Traditionally focused on fintech startup demos, Finovate has expanded to include panel discussions. My primary interest was to explore developments in digital financial services. So to answer the question ensuing post-conference: “What did you think?” Here are some highlights from my time at Finovate:
In a panel titled “Short and Sharp Duelling Debate: The future of Digital Financial Services”, the focus was the challenging collaboration process in bank and fintech partnerships, which largely stems from the structural differences between large banks and fintechs:
- Scale: Large financial institutions (FIs) have the advantage of distribution, larger balance sheets, and lower acquisition costs.
- Infrastructure: FIs are more experienced than fintechs in navigating the highly regulated environment. Although fintechs are often regulated, they typically do not have the same dedicated compliance budgets or teams as banks.
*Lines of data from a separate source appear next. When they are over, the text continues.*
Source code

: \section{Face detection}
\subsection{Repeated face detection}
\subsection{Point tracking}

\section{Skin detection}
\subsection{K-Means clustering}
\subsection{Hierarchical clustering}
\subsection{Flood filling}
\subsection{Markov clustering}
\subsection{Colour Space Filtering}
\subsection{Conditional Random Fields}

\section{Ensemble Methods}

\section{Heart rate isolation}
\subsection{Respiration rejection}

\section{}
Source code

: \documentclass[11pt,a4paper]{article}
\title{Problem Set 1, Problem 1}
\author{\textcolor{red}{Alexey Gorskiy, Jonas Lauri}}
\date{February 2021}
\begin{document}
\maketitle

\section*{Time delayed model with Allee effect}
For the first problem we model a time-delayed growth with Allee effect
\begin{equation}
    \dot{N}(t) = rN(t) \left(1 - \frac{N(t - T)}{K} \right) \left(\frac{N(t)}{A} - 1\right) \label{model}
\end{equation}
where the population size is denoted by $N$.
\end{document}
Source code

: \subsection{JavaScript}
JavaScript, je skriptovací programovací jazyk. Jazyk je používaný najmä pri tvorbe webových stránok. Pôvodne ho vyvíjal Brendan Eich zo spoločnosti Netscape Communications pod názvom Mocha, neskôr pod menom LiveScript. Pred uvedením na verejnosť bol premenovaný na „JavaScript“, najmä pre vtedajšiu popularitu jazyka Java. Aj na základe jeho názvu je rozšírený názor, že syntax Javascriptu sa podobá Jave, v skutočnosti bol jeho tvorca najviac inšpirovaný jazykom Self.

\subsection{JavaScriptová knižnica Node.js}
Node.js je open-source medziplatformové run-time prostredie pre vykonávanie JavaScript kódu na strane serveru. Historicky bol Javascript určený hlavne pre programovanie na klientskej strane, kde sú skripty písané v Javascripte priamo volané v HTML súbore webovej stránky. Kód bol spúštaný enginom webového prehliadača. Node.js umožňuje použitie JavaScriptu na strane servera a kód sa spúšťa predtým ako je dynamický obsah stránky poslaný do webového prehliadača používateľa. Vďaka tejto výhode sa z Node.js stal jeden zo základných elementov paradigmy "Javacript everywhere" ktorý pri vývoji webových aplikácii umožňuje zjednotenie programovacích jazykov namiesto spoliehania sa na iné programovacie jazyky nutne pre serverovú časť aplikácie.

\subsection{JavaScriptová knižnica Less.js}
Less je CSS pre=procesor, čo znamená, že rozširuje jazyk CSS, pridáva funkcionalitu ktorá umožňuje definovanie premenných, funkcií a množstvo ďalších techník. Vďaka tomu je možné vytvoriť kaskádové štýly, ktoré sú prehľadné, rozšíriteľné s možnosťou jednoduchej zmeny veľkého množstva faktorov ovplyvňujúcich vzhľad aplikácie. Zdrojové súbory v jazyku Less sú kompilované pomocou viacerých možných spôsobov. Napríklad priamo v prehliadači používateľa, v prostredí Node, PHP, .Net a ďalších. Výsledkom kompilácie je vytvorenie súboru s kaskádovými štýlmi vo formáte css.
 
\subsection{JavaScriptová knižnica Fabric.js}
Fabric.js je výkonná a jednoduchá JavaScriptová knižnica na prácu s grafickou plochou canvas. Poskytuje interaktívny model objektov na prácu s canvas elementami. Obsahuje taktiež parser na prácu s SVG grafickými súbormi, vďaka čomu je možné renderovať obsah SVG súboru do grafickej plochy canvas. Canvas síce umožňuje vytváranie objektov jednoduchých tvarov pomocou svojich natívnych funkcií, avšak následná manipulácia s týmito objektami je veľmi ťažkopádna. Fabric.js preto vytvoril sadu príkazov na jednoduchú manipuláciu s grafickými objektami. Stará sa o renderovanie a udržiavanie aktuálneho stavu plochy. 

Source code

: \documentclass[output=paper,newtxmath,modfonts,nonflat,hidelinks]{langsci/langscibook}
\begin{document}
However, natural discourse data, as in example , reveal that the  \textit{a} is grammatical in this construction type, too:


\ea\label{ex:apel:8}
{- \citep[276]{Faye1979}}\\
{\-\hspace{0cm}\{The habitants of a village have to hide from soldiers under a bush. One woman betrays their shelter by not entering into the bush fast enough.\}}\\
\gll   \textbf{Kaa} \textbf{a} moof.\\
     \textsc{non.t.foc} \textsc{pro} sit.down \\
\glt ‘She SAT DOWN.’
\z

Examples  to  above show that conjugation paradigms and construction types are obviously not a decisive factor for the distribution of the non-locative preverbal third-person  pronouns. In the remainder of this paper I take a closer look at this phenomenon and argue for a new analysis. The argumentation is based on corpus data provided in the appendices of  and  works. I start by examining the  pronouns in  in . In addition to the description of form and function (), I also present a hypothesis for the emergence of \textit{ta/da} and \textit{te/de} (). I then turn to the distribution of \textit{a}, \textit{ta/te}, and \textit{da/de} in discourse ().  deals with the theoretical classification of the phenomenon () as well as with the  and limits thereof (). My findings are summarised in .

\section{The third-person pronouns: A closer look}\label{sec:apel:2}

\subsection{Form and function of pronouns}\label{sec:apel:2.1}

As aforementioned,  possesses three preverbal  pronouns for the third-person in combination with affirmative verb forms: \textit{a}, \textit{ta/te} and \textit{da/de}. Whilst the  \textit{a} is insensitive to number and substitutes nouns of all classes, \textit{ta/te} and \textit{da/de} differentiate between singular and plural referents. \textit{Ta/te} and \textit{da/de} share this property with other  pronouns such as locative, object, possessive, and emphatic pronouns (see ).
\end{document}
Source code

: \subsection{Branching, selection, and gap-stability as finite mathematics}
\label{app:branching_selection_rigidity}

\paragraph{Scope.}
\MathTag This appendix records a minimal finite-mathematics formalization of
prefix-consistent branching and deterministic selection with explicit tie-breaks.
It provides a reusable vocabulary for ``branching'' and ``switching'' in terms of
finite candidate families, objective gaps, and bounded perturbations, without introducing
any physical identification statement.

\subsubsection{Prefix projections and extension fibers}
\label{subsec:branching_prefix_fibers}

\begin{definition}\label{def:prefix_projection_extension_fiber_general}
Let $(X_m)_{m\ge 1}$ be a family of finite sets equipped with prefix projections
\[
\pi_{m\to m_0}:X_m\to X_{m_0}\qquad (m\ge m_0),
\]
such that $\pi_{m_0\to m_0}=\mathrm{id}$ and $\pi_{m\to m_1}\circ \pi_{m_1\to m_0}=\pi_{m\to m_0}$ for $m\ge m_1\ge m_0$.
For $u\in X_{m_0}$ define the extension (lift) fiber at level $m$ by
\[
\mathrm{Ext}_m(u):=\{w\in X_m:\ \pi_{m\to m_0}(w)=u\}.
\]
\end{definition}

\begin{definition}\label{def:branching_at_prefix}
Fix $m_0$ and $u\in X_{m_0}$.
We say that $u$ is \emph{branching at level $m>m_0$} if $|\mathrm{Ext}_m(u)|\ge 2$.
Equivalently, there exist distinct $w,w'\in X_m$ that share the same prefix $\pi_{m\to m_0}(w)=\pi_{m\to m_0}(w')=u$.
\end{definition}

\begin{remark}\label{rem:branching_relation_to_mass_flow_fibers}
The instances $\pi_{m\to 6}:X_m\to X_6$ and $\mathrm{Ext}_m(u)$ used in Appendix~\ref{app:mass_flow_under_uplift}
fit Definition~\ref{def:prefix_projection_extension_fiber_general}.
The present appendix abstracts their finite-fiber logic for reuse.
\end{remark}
FIs also have access to certain pieces of financial services infrastructure (for example, payment rails) that fintechs have to jump through hoops to access.
- Security: “To bank on” is “to trust”, yet only 26% of Americans strongly agree that financial services (both banks and fintechs) have their best interest in mind. However, when trust is lost, fintechs suffer significantly greater losses than banks. Hence, while banks may be able to survive a breach of trust, fintechs may be ousted.
These differences are supported by an Accenture and Partnership Fund for New York City report. When they asked startups and FIs going through the four key partnership phases when working together — prospecting, proof-of-concept (POC), procurement and implementation, they found divergent responses in those same areas:
- Scale: Fintechs cite the lack of budget, competition with internal rivals and sunk costs in legacy technology as the main bottlenecks for transitioning from prospecting to POC.
- Infrastructure: Financial companies are working more actively with regulators (60%) than fintechs (17%) to address regulatory concerns.
- Security: 60% of financial institutions cite regulatory, compliance or security issues as major stumbling blocks. However, less than a fifth of fintechs perceive such a problem.
Security continued to dominate the discussions at Finovate, with an in-depth look at cyber security and risk management. My takeaways underscored that both FIs and banks will need to develop real-time and robust data security and anti-fraud strategies.
Attackers are carefully curating customer information to generate a customer profile before making their attacks. From live person scamming to fully automated phone phishing, both fintechs and FIs will have to employ continuous compliance testing with their vendors and supply chain partners. On the other hand, customers may not understand the requirements for data protection, so equipping them with a clear understanding of what they need to verify for onboarding is instrumental. To effectively realize both user experience and fraud mitigation, a delicate balance is required between seeking information and feeding information.
While it is possible to crush a company, it is not possible to stop a movement. The challenge to FIs is their ability to innovate themselves. Conversely, in choosing to partner with innovative fintechs while keeping certain legacy systems, FIs will have to wrap or replace legacy systems one by one with better, faster fintech offerings. The productive reaction for both FIs and Fintechs will be to acknowledge their mutual dependence and be open to competing in a more diverse environment.